Transforming growth factor-beta (TGF-β) has long been a poster child for pleiotropism in the cytokine world. The diversity of cell types and regulatory processes over which TGF-β holds influence reflects its longevity on the phylogenetic stage and the evolutionary economy gained by molecules that can be adapted for many cellular processes. A common and often confounding feature of the pleiotropy of TGF-β is its paradoxical ability to act in the same pathway to opposite effects. This dualistic nature of TGF-β has recently been extended to developmental decisions that control alternative pathways of CD4 T-cell differentiation. The discovery that there is a shared requirement for TGF-β in the development of anti-inflammatory regulatory T cells (Tregs) and pro-inflammatory Th17 cells has provided an elegant solution for linking the potentially pathogenic Th17 pathway with a potent counter-regulatory pathway that can control it [1-4]. But this has also raised important questions concerning how TGF-β might act at apparently crossed purposes to do this. Several recent studies have built on earlier observations to begin to provide a mechanistic basis by which these two lineages, although linked by a common requirement for TGF-β, go their separate ways [5-9].
Differentiation of Th17 cells from antigen-naïve CD4 T-cell precursors, like the differentiation of Th1 and Th2 cells, is induced by cytokines emanating from innate immune cells that have recognized specific pathogens. In the case of Th17, interleukin (IL)-6 produced by dendritic cells (and perhaps other cells in the local environment) acts in concert with active TGF-β to direct Th17 differentiation. Th17 cells are largely defined by their eponymous cytokines, IL-17A and IL-17F, which are pro-inflammatory by virtue of their direct and indirect effects on neutrophil recruitment. In the absence of IL-6 (and thus pro-inflammatory cues from innate immune cells), TGF-β promotes the differentiation of Tregs. Prior to the discovery of Th17, Tregs had become defined by a master transcription factor, Foxp3, which is both necessary and sufficient to program Treg development and maintenance. Following its discovery [10,11], the Th17 lineage was soon linked to its own master transcription factor, a T-cell isoform of the retinoic acid-related orphan receptor γ, RORγt . Interestingly, however, naïve T cells stimulated with TGF-β alone were found to upregulate both Foxp3 and RORγt, although they failed to express an appreciable level of IL-17 and progressively extinguished RORγt as they differentiated into Tregs [8,13]. Similarly, early Th17 differentiation induced by TGF-β and IL-6 was accompanied by transient co-expression of RORγt and Foxp3, with Foxp3 extinguished as Th17 development progressed [6,8]. These findings raised the possibility that Foxp3 and RORγt might engage in an antagonistic competition, the outcome of which could determine whether a cell differentiated as a Treg or a Th17 cell.

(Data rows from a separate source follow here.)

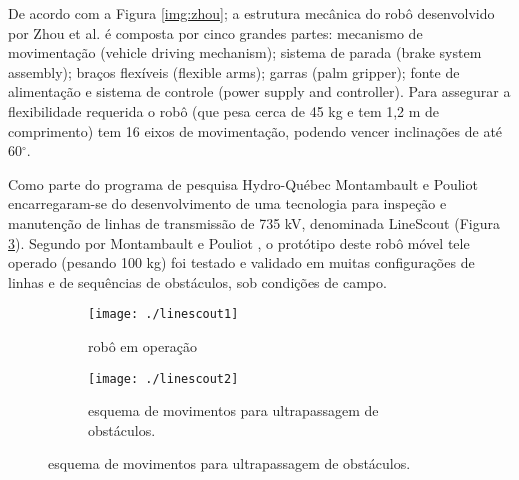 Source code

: De acordo com a Figura \ref{img:zhou}; a estrutura mecânica do robô desenvolvido por Zhou et al. \cite{zhou2005control} é composta por cinco grandes partes: mecanismo de movimentação (vehicle driving mechanism); sistema de parada (brake system assembly); braços flexíveis (flexible arms); garras (palm gripper); fonte de alimentação e sistema de controle (power supply and controller). Para assegurar a flexibilidade requerida o robô (que pesa cerca de 45 kg e tem 1,2 m de comprimento) tem 16 eixos de movimentação, podendo vencer inclinações de até 60$^{\circ}$. 

Como parte do programa de pesquisa Hydro-Québec Montambault e Pouliot \cite{montambault2007design} encarregaram-se do desenvolvimento de uma tecnologia para inspeção e manutenção de linhas de transmissão de 735 kV, denominada LineScout (Figura \ref{fig:linescout}). Segundo por Montambault e Pouliot \cite{montambault2007design}, o protótipo deste robô móvel tele operado (pesando 100 kg) foi testado e validado em muitas configurações de linhas e de sequências de obstáculos, sob condições de campo.

\begin{figure}[h!]
		\caption{Robô LineScout.}
		\begin{subfigure}[b]{0.5\textwidth}
		  	\centering
		  	\texttt{[image: ./linescout1]} 
		  	\caption{robô em operação}
		  	\label{fig:linescout1}
		\end{subfigure} 
		\begin{subfigure}[b]{0.5\textwidth}
		  	\centering
		  	\texttt{[image: ./linescout2]} 
		  	\caption{esquema de movimentos para ultrapassagem de obstáculos.}
		  	\label{fig:linescout2}
		\end{subfigure} 
	  \label{fig:linescout}
\end{figure}

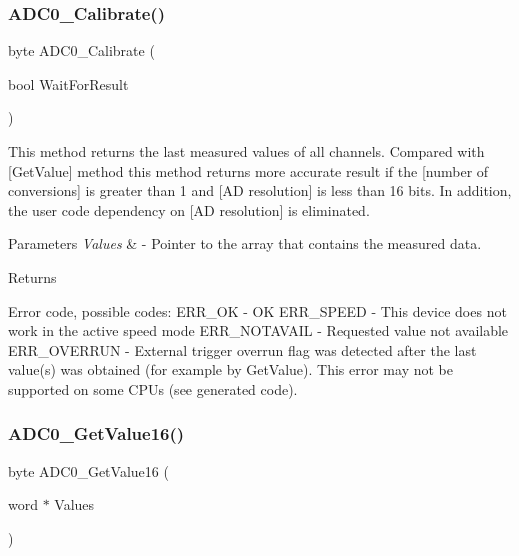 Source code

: \subsubsection{\texorpdfstring{A\+D\+C0\+\_\+\+Calibrate()}{ADC0\_Calibrate()}}
{\footnotesize\ttfamily byte A\+D\+C0\+\_\+\+Calibrate (\begin{DoxyParamCaption}\item[{bool}]{Wait\+For\+Result }\end{DoxyParamCaption})}



This method returns the last measured values of all channels. Compared with \mbox{[}Get\+Value\mbox{]} method this method returns more accurate result if the \mbox{[}number of conversions\mbox{]} is greater than 1 and \mbox{[}AD resolution\mbox{]} is less than 16 bits. In addition, the user code dependency on \mbox{[}AD resolution\mbox{]} is eliminated. 


\begin{DoxyParams}{Parameters}
{\em Values} & -\/ Pointer to the array that contains the measured data. \\
\hline
\end{DoxyParams}
\begin{DoxyReturn}{Returns}

\begin{DoxyItemize}
\item Error code, possible codes\+: E\+R\+R\+\_\+\+OK -\/ OK E\+R\+R\+\_\+\+S\+P\+E\+ED -\/ This device does not work in the active speed mode E\+R\+R\+\_\+\+N\+O\+T\+A\+V\+A\+IL -\/ Requested value not available E\+R\+R\+\_\+\+O\+V\+E\+R\+R\+UN -\/ External trigger overrun flag was detected after the last value(s) was obtained (for example by Get\+Value). This error may not be supported on some C\+P\+Us (see generated code). 
\end{DoxyItemize}
\end{DoxyReturn}
\mbox{\label{group___a_d_c0__module_ga60e325e636a51cf5c40b1ae5d887571e}} 
\subsubsection{\texorpdfstring{A\+D\+C0\+\_\+\+Get\+Value16()}{ADC0\_GetValue16()}}
{\footnotesize\ttfamily byte A\+D\+C0\+\_\+\+Get\+Value16 (\begin{DoxyParamCaption}\item[{word $\ast$}]{Values }\end{DoxyParamCaption})}



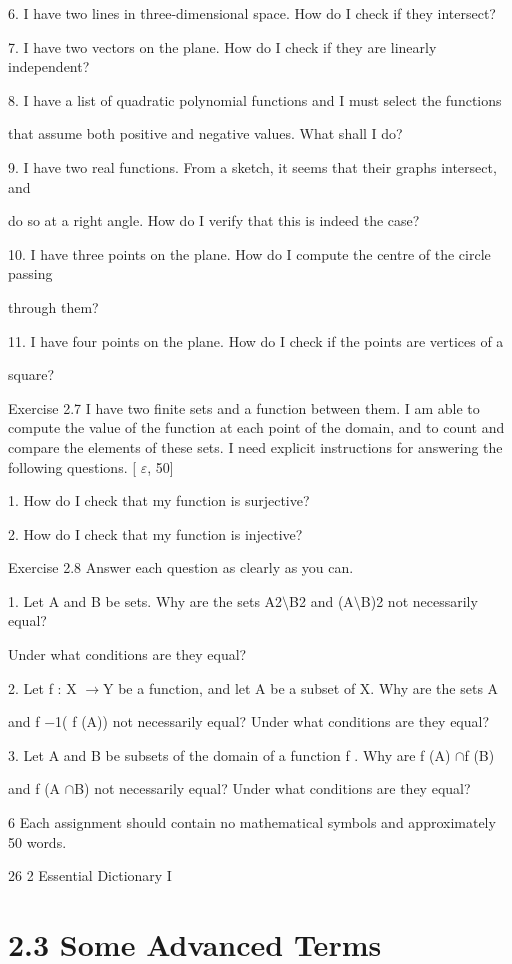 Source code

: \documentclass[11pt]{article}
\theoremstyle{plain}
\theoremstyle{definition}
\begin{document}
6. I have two lines in three-dimensional space. How do I check if they intersect?

7. I have two vectors on the plane. How do I check if they are linearly independent?

8. I have a list of quadratic polynomial functions and I must select the functions

that assume both positive and negative values. What shall I do?

9. I have two real functions. From a sketch, it seems that their graphs intersect, and

do so at a right angle. How do I verify that this is indeed the case?

10. I have three points on the plane. How do I compute the centre of the circle passing

through them?

11. I have four points on the plane. How do I check if the points are vertices of a

square?

Exercise 2.7 I have two finite sets and a function between them. I am able to compute the value of the function at each point of the domain, and to count and compare the elements of these sets. I need explicit instructions for answering the following questions. [ $\varepsilon$, 50]

1. How do I check that my function is surjective?

2. How do I check that my function is injective?

Exercise 2.8 Answer each question as clearly as you can.

1. Let A and B be sets. Why are the sets A2$\setminus$B2 and (A$\setminus$B)2 not necessarily equal?

Under what conditions are they equal?

2. Let f : X $\to$Y be a function, and let A be a subset of X. Why are the sets A

and f $-$1( f (A)) not necessarily equal? Under what conditions are they equal?

3. Let A and B be subsets of the domain of a function f . Why are f (A) $\cap$f (B)

and f (A $\cap$B) not necessarily equal? Under what conditions are they equal?

6 Each assignment should contain no mathematical symbols and approximately 50 words.

26 2 Essential Dictionary I

\section{2.3 Some Advanced Terms}
\end{document}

In fact, recent reports have indicated that this is indeed the case, although not before introducing another player into the mix. RORγt is one member of a three-member family of nuclear receptors that also includes RORα and RORβ. Dong and colleagues  recently reported that RORα, like RORγt, is expressed by Th17 cells, with similar kinetics and similar functional effects. In the original report linking RORγt to Th17, Littman and colleagues  observed that mice deficient in RORγt were largely Th17-deficient yet retained a small population of Th17 cells. It now appears that RORα has at least some redundant functions with RORγt and can partially compensate for the absence of RORγt to drive Th17 development, although there appear to be differences in the gene targets of these factors and these differences will require further study .
The link between RORα and Th17 had been suggested by an earlier report from Ziegler and colleagues , who found that human Jurkat T cells transfected with RORα expressed IL-17A and IL-22. Perhaps more importantly, Ziegler and colleagues established that Foxp3 could inhibit the transcriptional activity of RORα through physical interaction of the two factors. In yeast two-hybrid screens of a human Treg library that used Foxp3 as bait, RORα was identified as an interacting partner and Foxp3 was shown to inhibit RORα activity through direct interaction. A splice variant of Foxp3 that lacks exon 2 was found to lack this repressive activity, and a motif in exon 2 (LQALL, which is similar to the LxxLL motif of other ROR co-activators and repressors) was mapped that bound the carboxy-terminal AF2 domain of RORα and was essential for its repression . Thus, a basis for direct suppression of an ROR factor by Foxp3 was established, and the domains mediating this interaction were defined.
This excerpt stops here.